Wat is een log-periodieke antenne?
Een log-periodieke antenne is een gespecialiseerd type hoogfrequente antenne. In tegenstelling tot omnidirectionele antennes, ontvangt een log-periodieke antenne slechts in één richting, en in tegenstelling tot standaard directionele antennes, de typische televisieantennes die op daken worden gezien, kunnen deze antennes een breed scala aan frequenties ontvangen. Meestal zijn deze antennes opgebouwd uit een reeks parallelle metalen buizen die groot zijn aan de achterkant en steeds kleiner worden, waardoor een soort driehoek ontstaat. Deze antennes worden meestal gebruikt voor gespecialiseerde toepassingen; ze worden echter soms gebruikt als UHF- en VHF-televisieantennes.
De meeste hoogfrequente antennes hebben een enkel paar dipoolantenne-elementen, een paar metalen buizen die dienen als de actieve elementen van de antenne en een aantal reflectoren en regisseurs die signalen op de dipool stuiteren. Omdat de frequenties die een antenne kan ontvangen zijn gebaseerd op de fysieke afmetingen van de dipool, kunnen de meeste hoogfrequente antennes alleen signalen in een smal bereik ontvangen. Een log-periodieke antenne overwint deze tekortkoming door gebruik te maken van een reeks dipoolelementen van verschillende grootte die variëren in fysieke grootte en ontvangstmogelijkheden, volgens een logaritme.
Het logaritme dat wordt gebruikt bij het ontwerpen van een log-periodieke antenne begint met de fysieke grootte die nodig is voor de hoogste frequentie die moet worden ontvangen, wat de kleinste set dipoolelementen zal zijn. Er wordt een logaritme vastgesteld die de grootte van de tweede set dipolen bepaalt, zodat hun minimale frequentie-ontvangst enigszins de maximale ontvangst van de eerste set overlapt. Deze procedure wordt herhaald en elk paar dipoolelementen wordt groter met elke iteratie, totdat de antenne in staat is om alle frequenties te ontvangen die gewenst zijn voor de toepassing.

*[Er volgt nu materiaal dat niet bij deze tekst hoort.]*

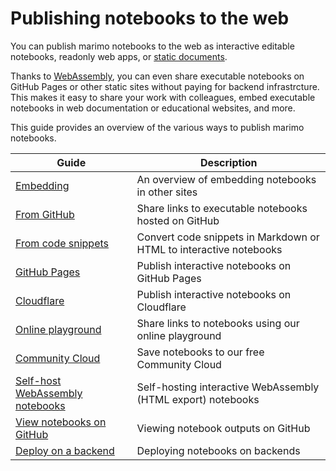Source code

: # Publishing notebooks to the web

You can publish marimo notebooks to the web as interactive editable notebooks,
readonly web apps, or [static documents](../exporting.md).

Thanks to [WebAssembly](../wasm.md), you can even share executable
notebooks on GitHub Pages or other static sites without paying for backend
infrastrcture. This makes it easy to share your work with colleagues, embed
executable notebooks in web documentation or educational websites, and more.

This guide provides an overview of the various ways to publish marimo notebooks.

| Guide                                                 | Description                                                  |
| ----------------------------------------------------- | ------------------------------------------------------------ |
| [Embedding](embedding.md)                             | An overview of embedding notebooks in other sites            |
| [From GitHub](from_github.md)                         | Share links to executable notebooks hosted on GitHub         |
| [From code snippets](from_code_snippets.md)           | Convert code snippets in Markdown or HTML to interactive notebooks |
| [GitHub Pages](github_pages.md)                       | Publish interactive notebooks on GitHub Pages                |
| [Cloudflare](cloudflare.md)                           | Publish interactive notebooks on Cloudflare                  |
| [Online playground](playground.md)                    | Share links to notebooks using our online playground         |
| [Community Cloud](community_cloud/index.md)           | Save notebooks to our free Community Cloud                   |
| [Self-host WebAssembly notebooks](self_host_wasm.md)  | Self-hosting interactive WebAssembly (HTML export) notebooks |
| [View notebooks on GitHub](view_outputs_on_github.md) | Viewing notebook outputs on GitHub                           |
| [Deploy on a backend](deploy.md)                      | Deploying notebooks on backends                              |
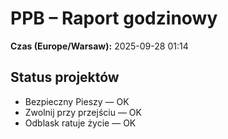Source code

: # PPB – Raport godzinowy
**Czas (Europe/Warsaw):** 2025-09-28 01:14

## Status projektów
- Bezpieczny Pieszy — OK
- Zwolnij przy przejściu — OK
- Odblask ratuje życie — OK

Dipoolparen van verschillende grootte worden vervolgens georiënteerd op een enkele as zodat ze parallel aan elkaar zijn, met de grootste dipool met lagere frequentie aan de achterkant van de antenne en de kleinste dipool met hogere frequentie aan de voorkant. Omdat de fasen van de ontvangen signalen op de ene dipool andere dipolen kunnen verstoren, is elke dipool 180 graden uit fase verbonden met de volgende en de laatste. Op deze manier zullen de dipolen uiteindelijk een verschil van 360 graden bereiken en dan elektrisch op één lijn liggen, waardoor de algehele versterking van de antenne toeneemt.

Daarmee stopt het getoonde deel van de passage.